O Plano Agrícola e Pecuário para a safra 2012/13, anunciado nessa quinta-feira (28), oferece financiamentos com taxas 18,5% menores. Além da redução de 6,75% para 5,5% na taxa anual de juros, o volume de recursos para a agricultura empresarial é 7,5% maior em relação ao crédito da safra anterior: R$ 115,2 bilhões. Desse total, R$ 86,9 bilhões são para financiar o custeio e a comercialização e R$ 28,2 bilhões para os programas de investimentos.
A meta é colher 170 milhões de toneladas de grãos, fibras e oleaginosas na safra 2011/13, após produzir 161,2 milhões de toneladas em 2011/2012.
O total de recursos com taxa de juros controlada será de R$ 93,9 bilhões, o que corresponde a um acréscimo de 18,5% em relação ao programado para a safra anterior. Já os juros livres totalizam R$ 21,3 bilhões. “O foco neste plano é o médio produtor rural, o cooperativismo e a produção sustentável”, diz o ministro da Agricultura, Pecuária e Abastecimento, Mendes Ribeiro Filho.
Custeio - Para o custeio, houve o aumento do limite de R$ 650 mil para R$ 800 mil por produtor; enquanto para a comercialização a elevação foi de R$ 1,3 milhão para R$ 1,6 milhão.
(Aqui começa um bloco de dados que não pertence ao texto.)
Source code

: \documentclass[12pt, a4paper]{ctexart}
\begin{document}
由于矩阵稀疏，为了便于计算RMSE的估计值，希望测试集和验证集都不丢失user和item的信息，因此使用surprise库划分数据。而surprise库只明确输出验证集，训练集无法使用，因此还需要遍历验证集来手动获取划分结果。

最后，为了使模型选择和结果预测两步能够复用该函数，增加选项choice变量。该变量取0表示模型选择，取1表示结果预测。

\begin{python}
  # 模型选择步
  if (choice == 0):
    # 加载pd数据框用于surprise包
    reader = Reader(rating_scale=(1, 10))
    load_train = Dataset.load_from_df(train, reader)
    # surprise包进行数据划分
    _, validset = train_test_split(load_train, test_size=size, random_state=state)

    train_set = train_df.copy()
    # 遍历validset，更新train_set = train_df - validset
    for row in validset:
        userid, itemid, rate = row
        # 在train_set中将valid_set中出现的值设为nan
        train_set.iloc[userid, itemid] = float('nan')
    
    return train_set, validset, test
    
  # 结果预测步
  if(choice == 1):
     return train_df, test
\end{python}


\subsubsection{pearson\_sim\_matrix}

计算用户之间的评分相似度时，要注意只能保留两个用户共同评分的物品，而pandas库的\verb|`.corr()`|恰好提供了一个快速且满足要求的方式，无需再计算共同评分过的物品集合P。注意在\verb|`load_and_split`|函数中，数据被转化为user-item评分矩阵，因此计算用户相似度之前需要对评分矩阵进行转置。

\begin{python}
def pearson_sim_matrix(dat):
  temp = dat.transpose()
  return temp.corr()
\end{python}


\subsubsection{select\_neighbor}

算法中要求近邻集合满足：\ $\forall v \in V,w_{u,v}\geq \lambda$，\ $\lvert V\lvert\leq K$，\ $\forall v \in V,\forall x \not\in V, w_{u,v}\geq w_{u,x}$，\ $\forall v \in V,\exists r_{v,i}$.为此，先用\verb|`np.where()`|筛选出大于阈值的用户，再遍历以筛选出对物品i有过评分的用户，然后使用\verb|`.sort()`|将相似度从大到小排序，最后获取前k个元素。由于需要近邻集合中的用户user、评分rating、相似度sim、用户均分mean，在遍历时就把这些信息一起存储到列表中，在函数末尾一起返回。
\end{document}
Em ambos os casos, a variação foi de 23% sobre a safra anterior.
Para dar suporte à Política de Garantia de Preço Mínimo (PGPM), o orçamento proposto para 2013 é de R$ 5,4 bilhões, sendo R$ 2,3 bilhões para aquisição de produtos e manutenção dos estoques e R$ 3,1 bilhões para equalização de preços. Para os produtos amparados por Aquisições do Governo Federal (AGF), o plano prevê o aumento dos preços mínimos vigentes, em nível regional e nacional.
Cooperativas - As cooperativas agropecuárias passam a ter maior disponibilidade de recursos, passando dos atuais R$ 4 bilhões para R$ 5 bilhões, tanto para o Programa de Capitalização de Cooperativas Agropecuárias (Procap-Agro) quanto para o Programa de Desenvolvimento Cooperativo para Agregação de Valor à Produção Agropecuária (Prodecoop) . O limite de financiamento foi elevado de R$ 60 milhões para R$ 100 milhões por cooperativa, pelo Prodecoop; e de R$ 25 milhões para R$ 50 milhões pelo Procap-Agro. O custo do capital de giro para cooperativa caiu de 9,5% para 9%.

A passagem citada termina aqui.